(Saved entries)
= Beginning of Section =

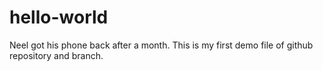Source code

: # hello-world
Neel got his phone back after a month.
This is my first demo file of github repository and branch.
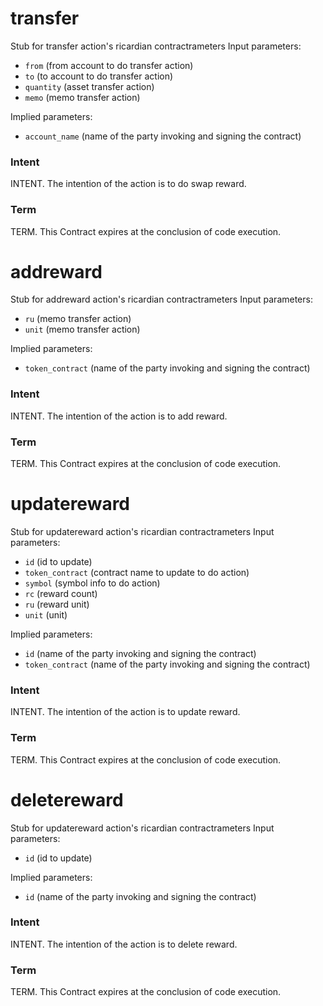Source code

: <h1 class="contract"> transfer </h1>

Stub for transfer action's ricardian contractrameters
Input parameters:

* `from` (from account to do transfer action)
* `to` (to account to do transfer action)
* `quantity` (asset transfer action)
* `memo` (memo transfer action)

Implied parameters: 

* `account_name` (name of the party invoking and signing the contract)

### Intent
INTENT. The intention of the action is to do swap reward.

### Term
TERM. This Contract expires at the conclusion of code execution.

<h1 class="contract"> addreward </h1>

Stub for addreward action's ricardian contractrameters
Input parameters:

* `ru` (memo transfer action)
* `unit` (memo transfer action)

Implied parameters: 

* `token_contract` (name of the party invoking and signing the contract)

### Intent
INTENT. The intention of the action is to add reward.

### Term
TERM. This Contract expires at the conclusion of code execution.

<h1 class="contract"> updatereward </h1>

Stub for updatereward action's ricardian contractrameters
Input parameters:

* `id` (id to update)
* `token_contract` (contract name to update to do action)
* `symbol` (symbol info to do action)
* `rc` (reward count)
* `ru` (reward unit)
* `unit` (unit)

Implied parameters: 

* `id` (name of the party invoking and signing the contract)
* `token_contract` (name of the party invoking and signing the contract)

### Intent
INTENT. The intention of the action is to update reward.

### Term
TERM. This Contract expires at the conclusion of code execution.


<h1 class="contract"> deletereward </h1>

Stub for updatereward action's ricardian contractrameters
Input parameters:

* `id` (id to update)

Implied parameters: 

* `id` (name of the party invoking and signing the contract)

### Intent
INTENT. The intention of the action is to delete reward.

### Term
TERM. This Contract expires at the conclusion of code execution.
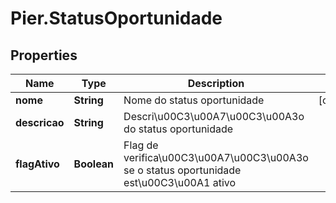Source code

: # Pier.StatusOportunidade

## Properties
Name | Type | Description | Notes
------------ | ------------- | ------------- | -------------
**nome** | **String** | Nome do status oportunidade | [optional] 
**descricao** | **String** | Descri\u00C3\u00A7\u00C3\u00A3o do status oportunidade | 
**flagAtivo** | **Boolean** | Flag de verifica\u00C3\u00A7\u00C3\u00A3o se o status oportunidade est\u00C3\u00A1 ativo | 


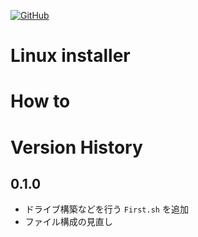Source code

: <a href="LICENSE" alt="MIT License"><img alt="GitHub" src="https://img.shields.io/github/license/toshiki670/linux_installer?style=flat-square"></a>

# Linux installer

# How to

# Version History
## 0.1.0
- ドライブ構築などを行う `First.sh` を追加
- ファイル構成の見直し
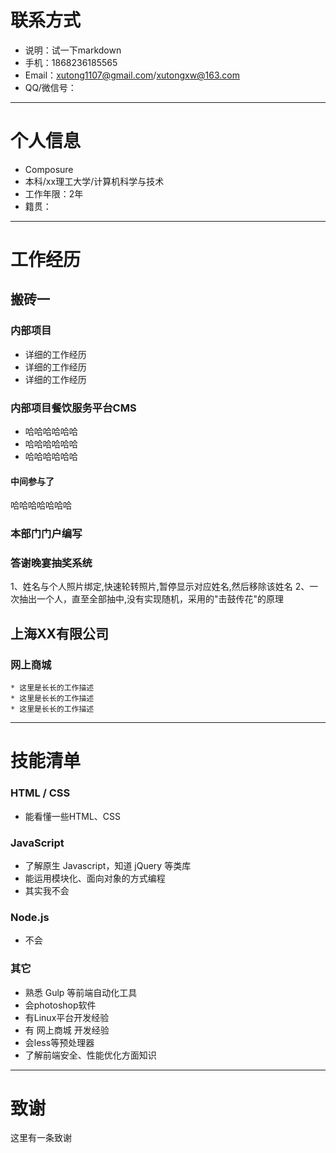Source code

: # 联系方式
- 说明：试一下markdown
- 手机：1868236185565
- Email：xutong1107@gmail.com/xutongxw@163.com
- QQ/微信号：

---

# 个人信息

 -  Composure
 - 本科/xx理工大学/计算机科学与技术
 - 工作年限：2年
 - 籍贯：


---

# 工作经历

##  搬砖一

### 内部项目
* 详细的工作经历
* 详细的工作经历
* 详细的工作经历


### 内部项目餐饮服务平台CMS
* 哈哈哈哈哈哈
* 哈哈哈哈哈哈
* 哈哈哈哈哈哈

#### 中间参与了

哈哈哈哈哈哈哈



### 本部门门户编写


### 答谢晚宴抽奖系统
1、姓名与个人照片绑定,快速轮转照片,暂停显示对应姓名,然后移除该姓名
2、一次抽出一个人，直至全部抽中,没有实现随机，采用的"击鼓传花"的原理
 
## 上海XX有限公司 

### 网上商城 
    * 这里是长长的工作描述
    * 这里是长长的工作描述
    * 这里是长长的工作描述

---


# 技能清单
### HTML / CSS
- 能看懂一些HTML、CSS
### JavaScript
- 了解原生 Javascript，知道 jQuery 等类库
- 能运用模块化、面向对象的方式编程 
- 其实我不会

### Node.js
- 不会

### 其它
- 熟悉 Gulp 等前端自动化工具
- 会photoshop软件
- 有Linux平台开发经验
- 有 网上商城 开发经验
- 会less等预处理器
- 了解前端安全、性能优化方面知识

---
# 致谢
这里有一条致谢
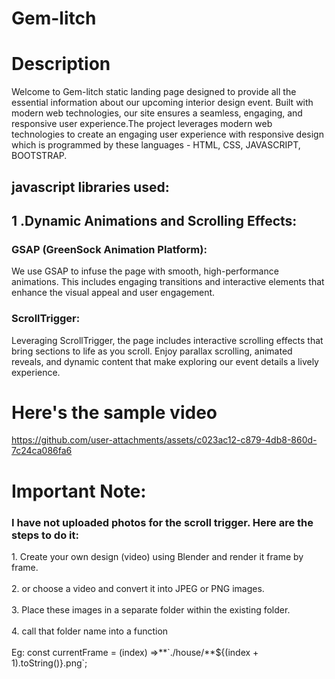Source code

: # Gem-litch


# Description

Welcome to Gem-litch static landing page designed to provide all the essential information about our upcoming interior design event. Built with modern web technologies, our site ensures a seamless, engaging, and responsive user experience.The project leverages modern web technologies to create an engaging user experience with responsive design which is programmed by these languages -
HTML,
CSS,
JAVASCRIPT,
BOOTSTRAP.

<h2>javascript libraries used:<br>

<h2>1 .Dynamic Animations and Scrolling Effects:<br></h2>
<h3> GSAP (GreenSock Animation Platform):</h3>
We use GSAP to infuse the page with smooth, high-performance animations. This includes engaging transitions and interactive elements that enhance the visual appeal and          user engagement.
<h3> ScrollTrigger: </h3>
Leveraging ScrollTrigger, the page includes interactive scrolling effects that bring sections to life as you scroll. Enjoy parallax scrolling, animated reveals, and dynamic content that              make exploring our event details a lively experience.


# __Here's the sample video__


https://github.com/user-attachments/assets/c023ac12-c879-4db8-860d-7c24ca086fa6


<h1>Important Note:</h1>

<h3>I have not uploaded photos for the scroll trigger. Here are the steps to do it:</h3>

<p>1. Create your own design (video) using Blender and render it frame by frame.<br><br>
2. or choose a video and convert it into JPEG or PNG images.<br><br>
3. Place these images in a separate folder within the existing folder.<br><br>
4. call that folder name into a function <br><br>
Eg: const currentFrame = (index) =>**`./house/**${(index + 1).toString()}.png`;</p>









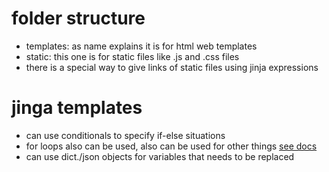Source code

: # folder structure
- templates: as name explains it is for html web templates
- static: this one is for static files like .js and .css files
- there is a special way to give links of static files using jinja expressions

# jinga templates
- can use conditionals to specify if-else situations
- for loops also can be used, also can be used for other things [see docs](https://jinja.palletsprojects.com/en/3.1.x/api/#basics)
- can use dict./json objects for variables that needs to be replaced
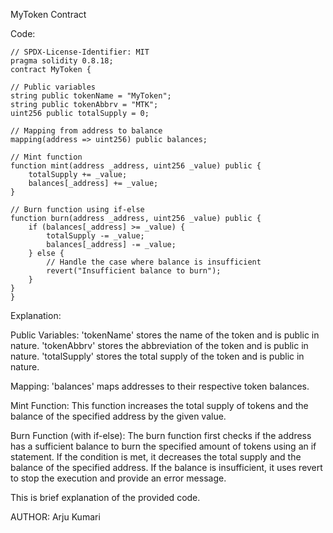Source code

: MyToken Contract

Code:

    // SPDX-License-Identifier: MIT
    pragma solidity 0.8.18;
    contract MyToken {

    // Public variables
    string public tokenName = "MyToken";
    string public tokenAbbrv = "MTK";
    uint256 public totalSupply = 0;
    
    // Mapping from address to balance
    mapping(address => uint256) public balances;

    // Mint function
    function mint(address _address, uint256 _value) public {
        totalSupply += _value;
        balances[_address] += _value;
    }

    // Burn function using if-else
    function burn(address _address, uint256 _value) public {
        if (balances[_address] >= _value) {
            totalSupply -= _value;
            balances[_address] -= _value;
        } else {
            // Handle the case where balance is insufficient
            revert("Insufficient balance to burn");
        }
    }
    }

Explanation:

Public Variables:
'tokenName' stores the name of the token and is public in nature.
'tokenAbbrv' stores the abbreviation of the token and is public in nature.
'totalSupply' stores the total supply of the token and is public in nature.

Mapping:
'balances' maps addresses to their respective token balances.

Mint Function:
This function increases the total supply of tokens and the balance of the specified address by the given value.

Burn Function (with if-else):
The burn function first checks if the address has a sufficient balance to burn the specified amount of tokens using an if statement.
If the condition is met, it decreases the total supply and the balance of the specified address.
If the balance is insufficient, it uses revert to stop the execution and provide an error message.

This is brief explanation of the provided code.

AUTHOR:
Arju Kumari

= End of Section =

▸ **Work request**: Your task is to retype all the entries exactly and leave out any pictures.

▸ **Expected answer**:
Source code

: # hello-world
Neel got his phone back after a month.
This is my first demo file of github repository and branch.
Source code

: <h1 class="contract"> transfer </h1>

Stub for transfer action's ricardian contractrameters
Input parameters:

* `from` (from account to do transfer action)
* `to` (to account to do transfer action)
* `quantity` (asset transfer action)
* `memo` (memo transfer action)

Implied parameters: 

* `account_name` (name of the party invoking and signing the contract)

### Intent
INTENT. The intention of the action is to do swap reward.

### Term
TERM. This Contract expires at the conclusion of code execution.

<h1 class="contract"> addreward </h1>

Stub for addreward action's ricardian contractrameters
Input parameters:

* `ru` (memo transfer action)
* `unit` (memo transfer action)

Implied parameters: 

* `token_contract` (name of the party invoking and signing the contract)

### Intent
INTENT. The intention of the action is to add reward.

### Term
TERM. This Contract expires at the conclusion of code execution.

<h1 class="contract"> updatereward </h1>

Stub for updatereward action's ricardian contractrameters
Input parameters:

* `id` (id to update)
* `token_contract` (contract name to update to do action)
* `symbol` (symbol info to do action)
* `rc` (reward count)
* `ru` (reward unit)
* `unit` (unit)

Implied parameters: 

* `id` (name of the party invoking and signing the contract)
* `token_contract` (name of the party invoking and signing the contract)

### Intent
INTENT. The intention of the action is to update reward.

### Term
TERM. This Contract expires at the conclusion of code execution.


<h1 class="contract"> deletereward </h1>

Stub for updatereward action's ricardian contractrameters
Input parameters:

* `id` (id to update)

Implied parameters: 

* `id` (name of the party invoking and signing the contract)

### Intent
INTENT. The intention of the action is to delete reward.

### Term
TERM. This Contract expires at the conclusion of code execution.
Source code

: # Pier.StatusOportunidade

## Properties
Name | Type | Description | Notes
------------ | ------------- | ------------- | -------------
**nome** | **String** | Nome do status oportunidade | [optional] 
**descricao** | **String** | Descri\u00C3\u00A7\u00C3\u00A3o do status oportunidade | 
**flagAtivo** | **Boolean** | Flag de verifica\u00C3\u00A7\u00C3\u00A3o se o status oportunidade est\u00C3\u00A1 ativo | 


Source code

: <a href="LICENSE" alt="MIT License"><img alt="GitHub" src="https://img.shields.io/github/license/toshiki670/linux_installer?style=flat-square"></a>

# Linux installer

# How to

# Version History
## 0.1.0
- ドライブ構築などを行う `First.sh` を追加
- ファイル構成の見直し
Source code

: # 联系方式
- 说明：试一下markdown
- 手机：1868236185565
- Email：xutong1107@gmail.com/xutongxw@163.com
- QQ/微信号：

---

# 个人信息

 -  Composure
 - 本科/xx理工大学/计算机科学与技术
 - 工作年限：2年
 - 籍贯：


---

# 工作经历

##  搬砖一

### 内部项目
* 详细的工作经历
* 详细的工作经历
* 详细的工作经历


### 内部项目餐饮服务平台CMS
* 哈哈哈哈哈哈
* 哈哈哈哈哈哈
* 哈哈哈哈哈哈

#### 中间参与了

哈哈哈哈哈哈哈



### 本部门门户编写


### 答谢晚宴抽奖系统
1、姓名与个人照片绑定,快速轮转照片,暂停显示对应姓名,然后移除该姓名
2、一次抽出一个人，直至全部抽中,没有实现随机，采用的"击鼓传花"的原理
 
## 上海XX有限公司 

### 网上商城 
    * 这里是长长的工作描述
    * 这里是长长的工作描述
    * 这里是长长的工作描述

---


# 技能清单
### HTML / CSS
- 能看懂一些HTML、CSS
### JavaScript
- 了解原生 Javascript，知道 jQuery 等类库
- 能运用模块化、面向对象的方式编程 
- 其实我不会

### Node.js
- 不会

### 其它
- 熟悉 Gulp 等前端自动化工具
- 会photoshop软件
- 有Linux平台开发经验
- 有 网上商城 开发经验
- 会less等预处理器
- 了解前端安全、性能优化方面知识

---
# 致谢
这里有一条致谢
Source code

: # Gem-litch


# Description

Welcome to Gem-litch static landing page designed to provide all the essential information about our upcoming interior design event. Built with modern web technologies, our site ensures a seamless, engaging, and responsive user experience.The project leverages modern web technologies to create an engaging user experience with responsive design which is programmed by these languages -
HTML,
CSS,
JAVASCRIPT,
BOOTSTRAP.

<h2>javascript libraries used:<br>

<h2>1 .Dynamic Animations and Scrolling Effects:<br></h2>
<h3> GSAP (GreenSock Animation Platform):</h3>
We use GSAP to infuse the page with smooth, high-performance animations. This includes engaging transitions and interactive elements that enhance the visual appeal and          user engagement.
<h3> ScrollTrigger: </h3>
Leveraging ScrollTrigger, the page includes interactive scrolling effects that bring sections to life as you scroll. Enjoy parallax scrolling, animated reveals, and dynamic content that              make exploring our event details a lively experience.


# __Here's the sample video__


https://github.com/user-attachments/assets/c023ac12-c879-4db8-860d-7c24ca086fa6


<h1>Important Note:</h1>

<h3>I have not uploaded photos for the scroll trigger. Here are the steps to do it:</h3>

<p>1. Create your own design (video) using Blender and render it frame by frame.<br><br>
2. or choose a video and convert it into JPEG or PNG images.<br><br>
3. Place these images in a separate folder within the existing folder.<br><br>
4. call that folder name into a function <br><br>
Eg: const currentFrame = (index) =>**`./house/**${(index + 1).toString()}.png`;</p>









Source code

: # folder structure
- templates: as name explains it is for html web templates
- static: this one is for static files like .js and .css files
- there is a special way to give links of static files using jinja expressions

# jinga templates
- can use conditionals to specify if-else situations
- for loops also can be used, also can be used for other things [see docs](https://jinja.palletsprojects.com/en/3.1.x/api/#basics)
- can use dict./json objects for variables that needs to be replaced
Source code

: MyToken Contract

Code:

    // SPDX-License-Identifier: MIT
    pragma solidity 0.8.18;
    contract MyToken {

    // Public variables
    string public tokenName = "MyToken";
    string public tokenAbbrv = "MTK";
    uint256 public totalSupply = 0;
    
    // Mapping from address to balance
    mapping(address => uint256) public balances;

    // Mint function
    function mint(address _address, uint256 _value) public {
        totalSupply += _value;
        balances[_address] += _value;
    }

    // Burn function using if-else
    function burn(address _address, uint256 _value) public {
        if (balances[_address] >= _value) {
            totalSupply -= _value;
            balances[_address] -= _value;
        } else {
            // Handle the case where balance is insufficient
            revert("Insufficient balance to burn");
        }
    }
    }

Explanation:

Public Variables:
'tokenName' stores the name of the token and is public in nature.
'tokenAbbrv' stores the abbreviation of the token and is public in nature.
'totalSupply' stores the total supply of the token and is public in nature.

Mapping:
'balances' maps addresses to their respective token balances.

Mint Function:
This function increases the total supply of tokens and the balance of the specified address by the given value.

Burn Function (with if-else):
The burn function first checks if the address has a sufficient balance to burn the specified amount of tokens using an if statement.
If the condition is met, it decreases the total supply and the balance of the specified address.
If the balance is insufficient, it uses revert to stop the execution and provide an error message.

This is brief explanation of the provided code.

AUTHOR:
Arju Kumari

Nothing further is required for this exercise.